He sits up, cracks his neck and back. Checks his watch and shakes his head. It's been a long time, something Leah keeps muttering to herself, but he thinks a long time is better than no time. No time, where the doctor will come in and-
Winnie sits next to Dean and they talk quietly for a moment and Spike wonders what she could possibly be saying because he has no idea, no words at all that are going to comfort Greg's son and he's supposed to be a negotiator but in his head, everything sounds wrong. Winnie pats Dean on the shoulder and says something else and he smiles at her and Spike thinks it might be the first time the kid's smiled all night. (He smiles too, just for a second. Winnie's got that kind of smile, where you smile back even if you don't want to. Like she could be turning you down and you'd still end up smiling back at her, just a little.)
She gets up and then stands awkwardly in the middle of the room for a second before she clears her throat and says, "Sam, I need you to sign off on this for me," all professional and with her back straight.
Sam and Jules both look at her and Spike just thinks Sam looks confused.
Winnie reaches into her bag and pulls out the file that he suddenly realizes is from Team One's last call. Spike knows they're all staring at it and Sam looks like he'd rather be five hundred feet away from the thing. "I know this is the last thing you want to do," she says and her voice is gentle. "But Holleran wants to see it first thing in the morning."
What Spike wants to ask her is if she's been at work all this time, while they've been getting patched up (Jules), interviewed by SIU (Ed) and sitting in this waiting room. Wants to know if she's just been sitting at her desk or in the briefing room all on her own. Something about it makes him feel like he needs to clear his throat, get rid of the scratchy feeling at the back of it.
Sam still doesn't reach for it. "I'm not-"
Spike knows Jules is looking at Sam even though she doesn't say anything. Thing is, he's looking at Winnie, that's why he sees the file tremble, just for a second. "I'll do it." He kind of wonders why she didn't ask him in the first place.
Winnie's eyes flick to his and it's stupid, but he kind of thinks she's looking at him like he's her hero (like he said – stupid. He's always pretty stupid when it comes to her though, it stopped being a big deal a while ago). She hands it to him and they stand there looking at each other with the file in between them and he thinks she really does have a ridiculously pretty face.
And then she clears her throat and lets go, goes and takes a seat beside Marina. She's right in his line of sight though, all he has to do is glance up and he can see her.
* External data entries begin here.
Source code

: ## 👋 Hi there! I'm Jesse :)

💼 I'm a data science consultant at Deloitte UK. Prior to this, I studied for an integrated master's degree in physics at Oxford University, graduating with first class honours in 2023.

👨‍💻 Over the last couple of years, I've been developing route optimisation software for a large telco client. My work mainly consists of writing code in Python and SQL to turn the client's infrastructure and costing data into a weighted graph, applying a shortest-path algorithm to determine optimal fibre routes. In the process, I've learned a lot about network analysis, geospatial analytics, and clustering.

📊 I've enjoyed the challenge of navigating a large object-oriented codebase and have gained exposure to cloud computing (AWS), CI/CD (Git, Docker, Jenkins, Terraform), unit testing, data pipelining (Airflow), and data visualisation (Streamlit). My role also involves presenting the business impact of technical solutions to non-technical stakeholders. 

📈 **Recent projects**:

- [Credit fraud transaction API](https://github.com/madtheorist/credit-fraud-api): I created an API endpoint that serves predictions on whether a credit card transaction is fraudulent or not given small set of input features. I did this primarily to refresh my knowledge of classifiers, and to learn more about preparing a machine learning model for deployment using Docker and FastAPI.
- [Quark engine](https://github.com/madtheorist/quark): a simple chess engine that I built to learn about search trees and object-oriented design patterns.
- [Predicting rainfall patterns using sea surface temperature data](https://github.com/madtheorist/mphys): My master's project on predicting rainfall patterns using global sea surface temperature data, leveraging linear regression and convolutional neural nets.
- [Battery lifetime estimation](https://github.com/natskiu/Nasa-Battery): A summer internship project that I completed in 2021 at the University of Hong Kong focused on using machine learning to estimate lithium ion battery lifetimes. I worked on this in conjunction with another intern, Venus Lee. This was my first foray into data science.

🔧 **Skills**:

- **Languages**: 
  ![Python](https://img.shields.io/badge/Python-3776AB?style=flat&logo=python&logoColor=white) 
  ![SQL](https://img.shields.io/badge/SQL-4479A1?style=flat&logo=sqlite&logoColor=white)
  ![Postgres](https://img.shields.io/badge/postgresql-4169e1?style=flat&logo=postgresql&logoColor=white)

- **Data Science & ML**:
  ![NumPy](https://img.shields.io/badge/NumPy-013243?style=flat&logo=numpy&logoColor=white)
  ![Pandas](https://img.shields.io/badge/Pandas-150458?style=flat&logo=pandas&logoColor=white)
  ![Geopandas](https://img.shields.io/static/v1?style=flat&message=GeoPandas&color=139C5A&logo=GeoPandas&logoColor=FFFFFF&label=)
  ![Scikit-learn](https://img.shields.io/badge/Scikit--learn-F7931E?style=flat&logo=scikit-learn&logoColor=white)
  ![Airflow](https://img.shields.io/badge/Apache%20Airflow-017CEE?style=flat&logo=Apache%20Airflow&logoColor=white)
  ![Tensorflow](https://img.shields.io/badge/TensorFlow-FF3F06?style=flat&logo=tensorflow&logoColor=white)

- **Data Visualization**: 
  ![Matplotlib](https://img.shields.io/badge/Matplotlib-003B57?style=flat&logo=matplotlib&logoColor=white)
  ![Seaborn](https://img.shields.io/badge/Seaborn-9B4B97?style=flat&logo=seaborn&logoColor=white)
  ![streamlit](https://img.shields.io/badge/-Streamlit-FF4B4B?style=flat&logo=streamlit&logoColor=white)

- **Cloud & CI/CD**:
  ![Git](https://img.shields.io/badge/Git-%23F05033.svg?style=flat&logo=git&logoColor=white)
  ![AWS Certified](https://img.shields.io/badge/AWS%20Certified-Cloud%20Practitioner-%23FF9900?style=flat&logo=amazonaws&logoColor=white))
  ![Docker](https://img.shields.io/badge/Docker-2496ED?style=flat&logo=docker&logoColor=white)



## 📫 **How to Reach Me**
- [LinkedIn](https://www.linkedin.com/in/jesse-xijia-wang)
Gives him a lot of time to think, reading that report with one eye and keeping the other on her.
He liked her the first second he met her (not like that, no matter what anyone says, there were no lightning bolts, no light bulbs, no love at first sight bullshit), how she always had a smile on, always found him funny. She was funny too, was the thing, and it's not like he'd spent that much time around pretty girls who were funny, who found him funny. And he supposes if he looks back on it now, that's exactly how he missed it – because he was so busy liking the fact that she was easy to talk to that he missed the one where he went out of his way to make her laugh purely because she just looked so goddamned pretty when she did.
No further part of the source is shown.